» **Aim of the task**:
Go through the records below and copy out every line holding "九龍城名校協".

*** Block opens ***

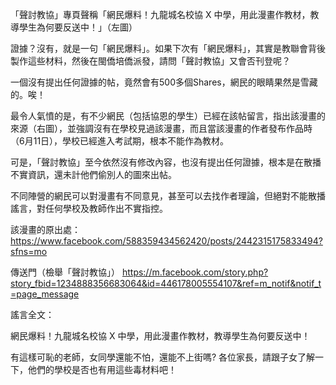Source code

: 「聲討教協」專頁聲稱「網民爆料！九龍城名校協 X 中學，用此漫畫作教材，教導學生為何要反送中！」（左圖）

證據？沒有，就是一句「網民爆料」。如果下次有「網民爆料」，其實是教聯會背後製作這些材料，然後在閩僑培僑派發，請問「聲討教協」又會否刊登呢？

一個沒有提出任何證據的帖，竟然會有500多個Shares，網民的眼睛果然是雪藏的。唉！

最令人氣憤的是，有不少網民（包括協恩的學生）已經在該帖留言，指出該漫畫的來源（右圖），並強調沒有在學校見過該漫畫，而且當該漫畫的作者發布作品時（6月11日），學校已經進入考試期，根本不能作為教材。

可是，「聲討教協」至今依然沒有修改內容，也沒有提出任何證據，根本是在散播不實資訊，還未計他們偷別人的圖來出帖。

不同陣營的網民可以對漫畫有不同意見，甚至可以去找作者理論，但絕對不能散播謠言，對任何學校及教師作出不實指控。

該漫畫的原出處：
https://www.facebook.com/588359434562420/posts/2442315175833494?sfns=mo

傳送門（檢舉「聲討教協」）
https://m.facebook.com/story.php?story_fbid=1234888356683064&id=446178005554107&ref=m_notif&notif_t=page_message

謠言全文：

網民爆料！九龍城名校協 X 中學，用此漫畫作教材，教導學生為何要反送中！

有這樣可恥的老師，女同學還能不怕，還能不上街嗎? 各位家長，請跟子女了解一下，他們的學校是否也有用這些毒材料吧！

*** Block closes ***

» **Answer box**:
: 「聲討教協」專頁聲稱「網民爆料！九龍城名校協 X 中學，用此漫畫作教材，教導學生為何要反送中！」（左圖）
網民爆料！九龍城名校協 X 中學，用此漫畫作教材，教導學生為何要反送中！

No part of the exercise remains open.